The Ohio Republicans swept the statewide office races in yesterday’s election — carried by a big victory from Mike DeWine who beat Democrat Rich Cordray for the governor’s office. While the Democrats did have some major wins, the Republicans said the night belonged to them.
“I will be excited to work with the DeWine/Husted administration," State Sen. Frank LaRose said.
One by one, Republicans took the stage in downtown Columbus to claim victory in their statewide race.
LaRose said becoming the next Secretary of State brings a unique challenge.
“This is the one office that safeguards two things that are really fundamental to our way of life. Free markets and fair elections are among the most precious things we have," LaRose said.
LaRose was part of a five-office sweep of the statewide executive races. Representative Robert Sprague won the treasurer’s race, while fellow Representative Keith Faber will be Ohio’s next auditor.
Ohio’s current auditor, Dave Yost, who won the attorney general’s race, made what became a repeated statement of the night.
“Tonight belongs to the Republicans," Yost said.
It all started at the top of the ticket with Mike DeWine winning the governor’s race against his Democratic opponent Rich Cordray. Since Donald Trump won the presidential race in 2016 there was a lot of talk about a possible momentum shift in the Democrats’ favor. And even the day before the election, several polls and analysts were projecting a narrow win for Cordray.
But as DeWine’s running mate, Jon Husted, put it: “I guess Ohio is still a Republican state.”
As DeWine took to the stage he delivered a message of unity, commending Cordray’s character, and calling on Republicans and Democrats to work together.
“Our challenges are not solvable just by one party, they’re not solvable by one person, they’re solvable by all of us pulling together, and working together and that is my commitment to each and every one of you," DeWine said.

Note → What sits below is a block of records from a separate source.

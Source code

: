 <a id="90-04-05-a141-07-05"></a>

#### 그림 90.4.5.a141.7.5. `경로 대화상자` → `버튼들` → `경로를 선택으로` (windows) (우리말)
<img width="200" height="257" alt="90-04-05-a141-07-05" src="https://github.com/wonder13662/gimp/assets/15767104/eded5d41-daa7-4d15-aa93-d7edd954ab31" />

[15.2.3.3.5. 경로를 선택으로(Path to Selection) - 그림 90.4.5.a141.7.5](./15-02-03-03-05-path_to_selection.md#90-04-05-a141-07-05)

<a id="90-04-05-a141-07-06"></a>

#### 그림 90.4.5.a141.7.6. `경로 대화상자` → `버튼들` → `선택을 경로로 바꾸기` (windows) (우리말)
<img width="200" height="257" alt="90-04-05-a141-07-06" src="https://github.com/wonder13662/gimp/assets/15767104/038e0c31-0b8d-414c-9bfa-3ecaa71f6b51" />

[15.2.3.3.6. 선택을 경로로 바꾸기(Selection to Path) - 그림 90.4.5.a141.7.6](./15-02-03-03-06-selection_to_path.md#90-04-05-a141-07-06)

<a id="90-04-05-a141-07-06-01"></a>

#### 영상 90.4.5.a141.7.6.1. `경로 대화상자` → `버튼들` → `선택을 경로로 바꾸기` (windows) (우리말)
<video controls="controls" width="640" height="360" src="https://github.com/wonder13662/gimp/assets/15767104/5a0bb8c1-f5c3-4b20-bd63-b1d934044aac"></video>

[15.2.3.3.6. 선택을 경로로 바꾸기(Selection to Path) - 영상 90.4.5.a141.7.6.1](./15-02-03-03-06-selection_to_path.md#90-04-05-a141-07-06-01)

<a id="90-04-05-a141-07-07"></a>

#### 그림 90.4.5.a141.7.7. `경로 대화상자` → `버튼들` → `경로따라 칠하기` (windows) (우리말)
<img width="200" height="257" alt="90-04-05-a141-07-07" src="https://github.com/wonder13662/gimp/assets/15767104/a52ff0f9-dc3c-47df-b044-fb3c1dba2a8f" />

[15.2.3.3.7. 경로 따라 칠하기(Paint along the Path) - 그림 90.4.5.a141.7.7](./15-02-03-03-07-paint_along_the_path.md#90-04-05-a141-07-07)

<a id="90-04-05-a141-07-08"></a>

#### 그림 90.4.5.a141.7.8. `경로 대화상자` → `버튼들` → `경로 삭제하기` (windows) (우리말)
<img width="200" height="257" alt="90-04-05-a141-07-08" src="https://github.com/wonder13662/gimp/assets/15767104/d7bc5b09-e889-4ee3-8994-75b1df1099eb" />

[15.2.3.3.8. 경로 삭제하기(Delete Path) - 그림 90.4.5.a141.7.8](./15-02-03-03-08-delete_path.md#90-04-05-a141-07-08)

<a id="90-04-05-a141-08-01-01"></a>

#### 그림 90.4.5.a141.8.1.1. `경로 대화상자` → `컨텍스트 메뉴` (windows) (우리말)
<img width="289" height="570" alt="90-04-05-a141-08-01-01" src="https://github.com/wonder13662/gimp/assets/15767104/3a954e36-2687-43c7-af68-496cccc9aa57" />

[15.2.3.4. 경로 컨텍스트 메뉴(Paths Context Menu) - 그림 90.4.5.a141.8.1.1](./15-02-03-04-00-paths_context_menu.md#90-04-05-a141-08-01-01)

While DeWine calls for unity, the results of the election clearly show that Republicans have a stronghold in Ohio. Mark Weaver, a Republican strategist, says despite some statewide victories, including U.S. Senator Sherrod Brown’s re-election bid, it seems to be even harder than before to win as a Democrat in Ohio.
“Ohio is becoming redder all the time. We used to be the swing state, the purple state, the bellwether state, we saw in 2016 that the presidential race wasn’t close here and tonight it tells us that Ohio is firmly red," Weaver said.
Weaver said the results of this election clearly shows that Trump could win in Ohio again in 2020.